One of the current things a commercial diver does is cutting steel underwater. Therefore we use a short thermal lance that works about the same way as a welding rod except that the lance is hollow to allow the passage of pure oxygen. Due to the DC current we use, as well as the heat of the flame (+/- 5500°c) we have electrolysis phenomena of the water that produce an explosive mixture merely composed of H2 and O2. For commercial divers, the formation of such gas mixture sometimes presents a lethal risk if it cannot escape freely to the surface and a lot of accidents did happen with deadly consequences.
Up to now, we were convinced that during the cutting process the percentage of hydrogen that was produced was situated above the H2 L.E.L which if I’m correct is situated around 3.9%
But, recently following another deadly accident it was decided to make a few cutting tests (6) to recover a few samples of residual cutting gasses for analysis and after seeing the results, I must say that I’m very astonished to see that the percentage of hydrogen present is much lower than this L.E.L of 3.9.
As for instance, the average values that the laboratory has measured are:
H2 0.0167% / O2 93.5% / N2 5.49% / CO 0.113% / CO2 0.855%. 
What is very confusing is that even with such a low hydrogen proportion we are confronted to explosions even if the trapped volume of gas is small (a few cubic centimetres).
So my question is: Why do explosions happen with such a low hydrogen %?
Does the combination of all these gases change the LEL of the mixture?
Sorry for that long description.
I also ad here a picture to help you to understand my question better.
Thanks in advance for your help.
Title: Re: Underwater accidental hydrogen / oxygen explosion
Post by: Enthalpy on December 24, 2018, 10:56:00 AM
Welcome, Papyone!

Of the measured gases, only H2 and CO can burn, and both concentrations are very far below the explosion limit. No interaction known to me, nor do I expect any.
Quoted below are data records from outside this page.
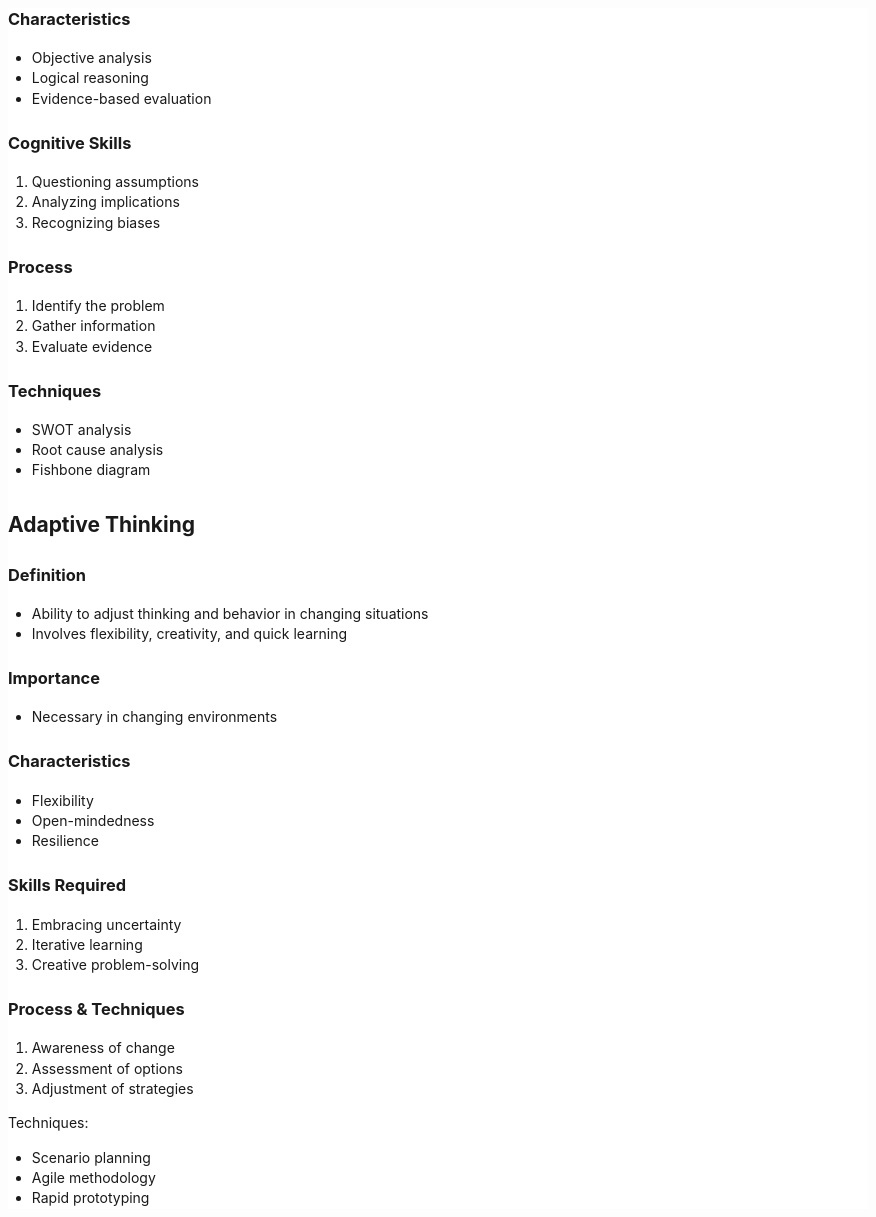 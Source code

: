 ### Characteristics
- Objective analysis
- Logical reasoning
- Evidence-based evaluation

### Cognitive Skills
1. Questioning assumptions
2. Analyzing implications
3. Recognizing biases

### Process
1. Identify the problem
2. Gather information
3. Evaluate evidence

### Techniques
- SWOT analysis
- Root cause analysis
- Fishbone diagram

## Adaptive Thinking

### Definition
- Ability to adjust thinking and behavior in changing situations
- Involves flexibility, creativity, and quick learning

### Importance
- Necessary in changing environments

### Characteristics
- Flexibility
- Open-mindedness
- Resilience

### Skills Required
1. Embracing uncertainty
2. Iterative learning
3. Creative problem-solving

### Process & Techniques
1. Awareness of change
2. Assessment of options
3. Adjustment of strategies

Techniques:
- Scenario planning
- Agile methodology
- Rapid prototyping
Explosions must result from other conditions than the measured composition. The dangerous conditions may not happen every time.
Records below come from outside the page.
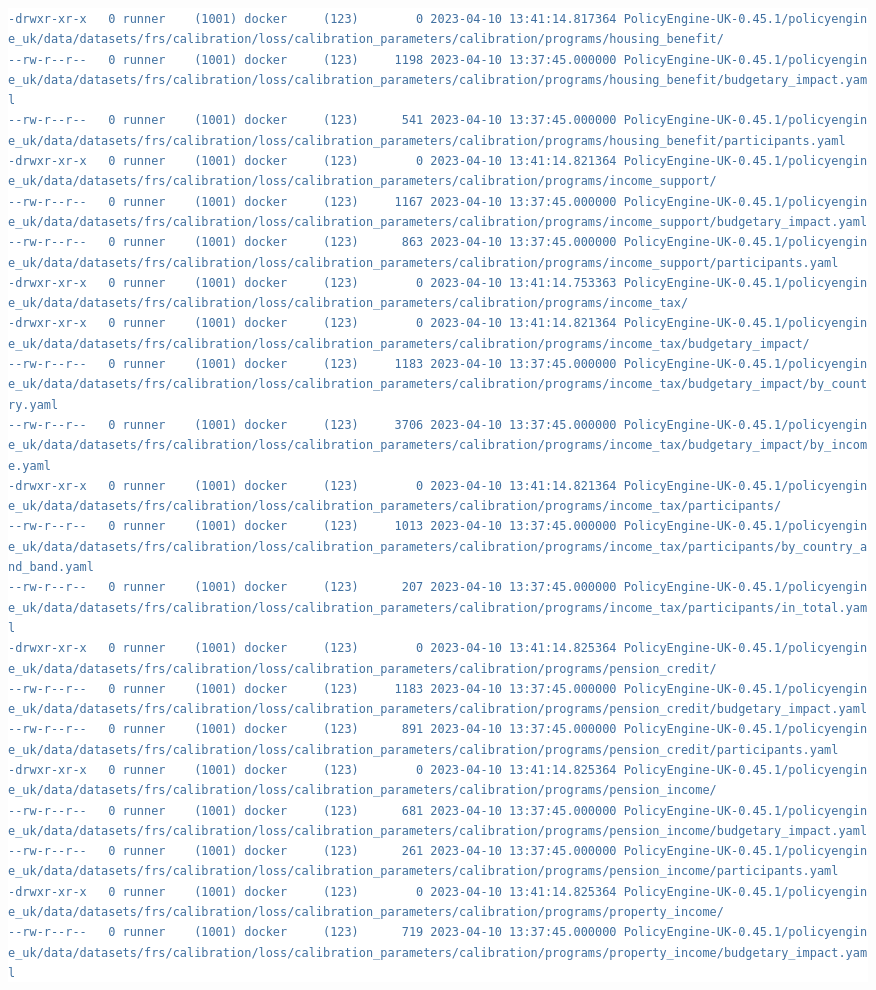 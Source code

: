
 ```diff
-drwxr-xr-x   0 runner    (1001) docker     (123)        0 2023-04-10 13:41:14.817364 PolicyEngine-UK-0.45.1/policyengine_uk/data/datasets/frs/calibration/loss/calibration_parameters/calibration/programs/housing_benefit/
--rw-r--r--   0 runner    (1001) docker     (123)     1198 2023-04-10 13:37:45.000000 PolicyEngine-UK-0.45.1/policyengine_uk/data/datasets/frs/calibration/loss/calibration_parameters/calibration/programs/housing_benefit/budgetary_impact.yaml
--rw-r--r--   0 runner    (1001) docker     (123)      541 2023-04-10 13:37:45.000000 PolicyEngine-UK-0.45.1/policyengine_uk/data/datasets/frs/calibration/loss/calibration_parameters/calibration/programs/housing_benefit/participants.yaml
-drwxr-xr-x   0 runner    (1001) docker     (123)        0 2023-04-10 13:41:14.821364 PolicyEngine-UK-0.45.1/policyengine_uk/data/datasets/frs/calibration/loss/calibration_parameters/calibration/programs/income_support/
--rw-r--r--   0 runner    (1001) docker     (123)     1167 2023-04-10 13:37:45.000000 PolicyEngine-UK-0.45.1/policyengine_uk/data/datasets/frs/calibration/loss/calibration_parameters/calibration/programs/income_support/budgetary_impact.yaml
--rw-r--r--   0 runner    (1001) docker     (123)      863 2023-04-10 13:37:45.000000 PolicyEngine-UK-0.45.1/policyengine_uk/data/datasets/frs/calibration/loss/calibration_parameters/calibration/programs/income_support/participants.yaml
-drwxr-xr-x   0 runner    (1001) docker     (123)        0 2023-04-10 13:41:14.753363 PolicyEngine-UK-0.45.1/policyengine_uk/data/datasets/frs/calibration/loss/calibration_parameters/calibration/programs/income_tax/
-drwxr-xr-x   0 runner    (1001) docker     (123)        0 2023-04-10 13:41:14.821364 PolicyEngine-UK-0.45.1/policyengine_uk/data/datasets/frs/calibration/loss/calibration_parameters/calibration/programs/income_tax/budgetary_impact/
--rw-r--r--   0 runner    (1001) docker     (123)     1183 2023-04-10 13:37:45.000000 PolicyEngine-UK-0.45.1/policyengine_uk/data/datasets/frs/calibration/loss/calibration_parameters/calibration/programs/income_tax/budgetary_impact/by_country.yaml
--rw-r--r--   0 runner    (1001) docker     (123)     3706 2023-04-10 13:37:45.000000 PolicyEngine-UK-0.45.1/policyengine_uk/data/datasets/frs/calibration/loss/calibration_parameters/calibration/programs/income_tax/budgetary_impact/by_income.yaml
-drwxr-xr-x   0 runner    (1001) docker     (123)        0 2023-04-10 13:41:14.821364 PolicyEngine-UK-0.45.1/policyengine_uk/data/datasets/frs/calibration/loss/calibration_parameters/calibration/programs/income_tax/participants/
--rw-r--r--   0 runner    (1001) docker     (123)     1013 2023-04-10 13:37:45.000000 PolicyEngine-UK-0.45.1/policyengine_uk/data/datasets/frs/calibration/loss/calibration_parameters/calibration/programs/income_tax/participants/by_country_and_band.yaml
--rw-r--r--   0 runner    (1001) docker     (123)      207 2023-04-10 13:37:45.000000 PolicyEngine-UK-0.45.1/policyengine_uk/data/datasets/frs/calibration/loss/calibration_parameters/calibration/programs/income_tax/participants/in_total.yaml
-drwxr-xr-x   0 runner    (1001) docker     (123)        0 2023-04-10 13:41:14.825364 PolicyEngine-UK-0.45.1/policyengine_uk/data/datasets/frs/calibration/loss/calibration_parameters/calibration/programs/pension_credit/
--rw-r--r--   0 runner    (1001) docker     (123)     1183 2023-04-10 13:37:45.000000 PolicyEngine-UK-0.45.1/policyengine_uk/data/datasets/frs/calibration/loss/calibration_parameters/calibration/programs/pension_credit/budgetary_impact.yaml
--rw-r--r--   0 runner    (1001) docker     (123)      891 2023-04-10 13:37:45.000000 PolicyEngine-UK-0.45.1/policyengine_uk/data/datasets/frs/calibration/loss/calibration_parameters/calibration/programs/pension_credit/participants.yaml
-drwxr-xr-x   0 runner    (1001) docker     (123)        0 2023-04-10 13:41:14.825364 PolicyEngine-UK-0.45.1/policyengine_uk/data/datasets/frs/calibration/loss/calibration_parameters/calibration/programs/pension_income/
--rw-r--r--   0 runner    (1001) docker     (123)      681 2023-04-10 13:37:45.000000 PolicyEngine-UK-0.45.1/policyengine_uk/data/datasets/frs/calibration/loss/calibration_parameters/calibration/programs/pension_income/budgetary_impact.yaml
--rw-r--r--   0 runner    (1001) docker     (123)      261 2023-04-10 13:37:45.000000 PolicyEngine-UK-0.45.1/policyengine_uk/data/datasets/frs/calibration/loss/calibration_parameters/calibration/programs/pension_income/participants.yaml
-drwxr-xr-x   0 runner    (1001) docker     (123)        0 2023-04-10 13:41:14.825364 PolicyEngine-UK-0.45.1/policyengine_uk/data/datasets/frs/calibration/loss/calibration_parameters/calibration/programs/property_income/
--rw-r--r--   0 runner    (1001) docker     (123)      719 2023-04-10 13:37:45.000000 PolicyEngine-UK-0.45.1/policyengine_uk/data/datasets/frs/calibration/loss/calibration_parameters/calibration/programs/property_income/budgetary_impact.yaml
```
I don't see how an electric arc would produce significant hydrogen by electrolysis. The evolved hydrogen must burn immediately under these conditions, before any amount accumulates. That's even more the case if (?) you use AC current. But surprises happen.

A different scenario? From the item being cut or welded, or from the tools, metal still hot reacts with water when or where no oxygen is present, and produces metal oxide and hydrogen. If hydrogen accumulates in something like a sunken hull, it can detonate.

Still an other hypothesis: methane produced by bacterial decomposition of organic material already accumulated in a place where the diver adds oxygen. The mix can deflagrate.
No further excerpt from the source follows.